Work instructions
Within the listing below, please copy exactly the lines between the line holding "<h2><u>1. Team Formation" and the line holding "<h3>This summer(2017), I", inclusive.

Extracted records
^^^^^^^^^^^^^^^^

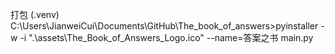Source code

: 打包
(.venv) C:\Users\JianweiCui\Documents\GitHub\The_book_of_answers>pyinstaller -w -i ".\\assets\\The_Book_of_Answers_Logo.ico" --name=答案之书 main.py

^^^^^^^^^^^^^^^^

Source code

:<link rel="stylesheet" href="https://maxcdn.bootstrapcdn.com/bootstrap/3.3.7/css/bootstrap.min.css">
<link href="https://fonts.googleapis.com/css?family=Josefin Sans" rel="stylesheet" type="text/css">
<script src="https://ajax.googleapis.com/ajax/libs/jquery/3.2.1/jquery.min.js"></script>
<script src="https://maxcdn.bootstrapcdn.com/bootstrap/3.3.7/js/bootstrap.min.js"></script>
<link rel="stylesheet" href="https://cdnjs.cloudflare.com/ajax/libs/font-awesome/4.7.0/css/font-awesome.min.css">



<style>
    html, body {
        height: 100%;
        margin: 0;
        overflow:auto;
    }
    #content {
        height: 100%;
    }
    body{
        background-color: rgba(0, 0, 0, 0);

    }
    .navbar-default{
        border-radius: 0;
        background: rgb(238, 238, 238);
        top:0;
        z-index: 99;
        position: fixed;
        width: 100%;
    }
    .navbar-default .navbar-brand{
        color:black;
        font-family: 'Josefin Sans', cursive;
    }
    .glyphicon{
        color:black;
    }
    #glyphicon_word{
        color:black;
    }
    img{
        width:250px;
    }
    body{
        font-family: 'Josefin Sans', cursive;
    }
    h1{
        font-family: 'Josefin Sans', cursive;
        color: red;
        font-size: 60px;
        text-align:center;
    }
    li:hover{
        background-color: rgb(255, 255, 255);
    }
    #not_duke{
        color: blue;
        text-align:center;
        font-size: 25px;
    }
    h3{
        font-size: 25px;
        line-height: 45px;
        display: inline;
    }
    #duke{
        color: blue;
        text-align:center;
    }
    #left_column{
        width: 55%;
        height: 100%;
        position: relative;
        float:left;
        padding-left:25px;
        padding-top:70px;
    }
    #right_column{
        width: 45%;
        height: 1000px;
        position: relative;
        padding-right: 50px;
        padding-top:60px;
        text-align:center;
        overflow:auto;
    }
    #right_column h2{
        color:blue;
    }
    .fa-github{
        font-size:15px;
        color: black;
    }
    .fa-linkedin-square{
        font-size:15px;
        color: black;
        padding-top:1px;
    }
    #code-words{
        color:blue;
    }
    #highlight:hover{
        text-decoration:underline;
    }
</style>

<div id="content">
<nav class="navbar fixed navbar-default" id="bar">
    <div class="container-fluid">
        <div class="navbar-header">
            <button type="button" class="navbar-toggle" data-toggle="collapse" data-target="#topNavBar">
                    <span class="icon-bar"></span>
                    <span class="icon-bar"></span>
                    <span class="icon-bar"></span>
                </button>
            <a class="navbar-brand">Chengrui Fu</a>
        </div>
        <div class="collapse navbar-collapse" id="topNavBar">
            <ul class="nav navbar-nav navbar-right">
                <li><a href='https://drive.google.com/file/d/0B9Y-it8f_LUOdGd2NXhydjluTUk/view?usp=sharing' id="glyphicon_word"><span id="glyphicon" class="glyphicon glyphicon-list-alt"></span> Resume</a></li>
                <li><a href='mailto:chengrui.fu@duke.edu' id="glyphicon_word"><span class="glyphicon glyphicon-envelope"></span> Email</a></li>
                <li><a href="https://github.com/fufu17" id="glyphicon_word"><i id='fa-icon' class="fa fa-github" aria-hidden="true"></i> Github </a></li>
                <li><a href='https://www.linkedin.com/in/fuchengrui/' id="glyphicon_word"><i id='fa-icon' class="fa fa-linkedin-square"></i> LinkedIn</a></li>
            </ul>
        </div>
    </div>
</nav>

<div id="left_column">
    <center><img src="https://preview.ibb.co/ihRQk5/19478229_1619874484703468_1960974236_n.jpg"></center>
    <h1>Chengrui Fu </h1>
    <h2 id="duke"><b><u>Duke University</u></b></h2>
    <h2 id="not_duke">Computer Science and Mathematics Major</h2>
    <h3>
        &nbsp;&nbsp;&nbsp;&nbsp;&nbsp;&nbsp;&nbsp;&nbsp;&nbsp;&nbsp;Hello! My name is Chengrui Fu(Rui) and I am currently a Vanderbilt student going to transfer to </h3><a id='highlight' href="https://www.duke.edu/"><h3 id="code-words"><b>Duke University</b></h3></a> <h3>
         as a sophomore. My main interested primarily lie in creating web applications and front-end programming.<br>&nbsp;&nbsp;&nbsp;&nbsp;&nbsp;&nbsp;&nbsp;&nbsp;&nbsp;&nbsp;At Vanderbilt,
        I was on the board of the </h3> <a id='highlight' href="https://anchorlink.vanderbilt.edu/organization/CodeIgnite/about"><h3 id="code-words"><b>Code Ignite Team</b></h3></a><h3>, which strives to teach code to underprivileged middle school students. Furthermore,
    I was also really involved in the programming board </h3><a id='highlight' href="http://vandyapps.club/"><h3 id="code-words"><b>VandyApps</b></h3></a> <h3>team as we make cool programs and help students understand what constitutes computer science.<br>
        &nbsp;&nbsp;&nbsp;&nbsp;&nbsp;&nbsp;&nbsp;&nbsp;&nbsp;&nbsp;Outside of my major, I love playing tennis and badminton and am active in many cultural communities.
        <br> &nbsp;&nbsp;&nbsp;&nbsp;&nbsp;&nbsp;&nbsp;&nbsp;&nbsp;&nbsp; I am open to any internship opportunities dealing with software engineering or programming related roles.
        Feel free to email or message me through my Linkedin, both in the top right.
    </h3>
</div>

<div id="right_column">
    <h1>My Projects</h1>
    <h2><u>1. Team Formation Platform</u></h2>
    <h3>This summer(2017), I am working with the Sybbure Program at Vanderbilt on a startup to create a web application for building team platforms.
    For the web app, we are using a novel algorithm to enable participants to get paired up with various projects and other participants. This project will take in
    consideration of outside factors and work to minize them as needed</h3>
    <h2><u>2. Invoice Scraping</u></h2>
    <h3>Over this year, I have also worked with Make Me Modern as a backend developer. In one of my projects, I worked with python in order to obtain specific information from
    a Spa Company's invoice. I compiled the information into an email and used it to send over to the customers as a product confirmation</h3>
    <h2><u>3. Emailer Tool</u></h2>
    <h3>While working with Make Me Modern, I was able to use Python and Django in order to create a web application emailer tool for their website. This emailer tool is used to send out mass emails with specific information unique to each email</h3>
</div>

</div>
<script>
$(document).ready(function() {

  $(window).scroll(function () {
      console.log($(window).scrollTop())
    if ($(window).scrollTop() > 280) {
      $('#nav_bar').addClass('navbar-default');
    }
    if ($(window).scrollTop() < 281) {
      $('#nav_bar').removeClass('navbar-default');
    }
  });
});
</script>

^^^^^^^^^^^^^^^^

Answer space
    <h2><u>1. Team Formation Platform</u></h2>
    <h3>This summer(2017), I am working with the Sybbure Program at Vanderbilt on a startup to create a web application for building team platforms.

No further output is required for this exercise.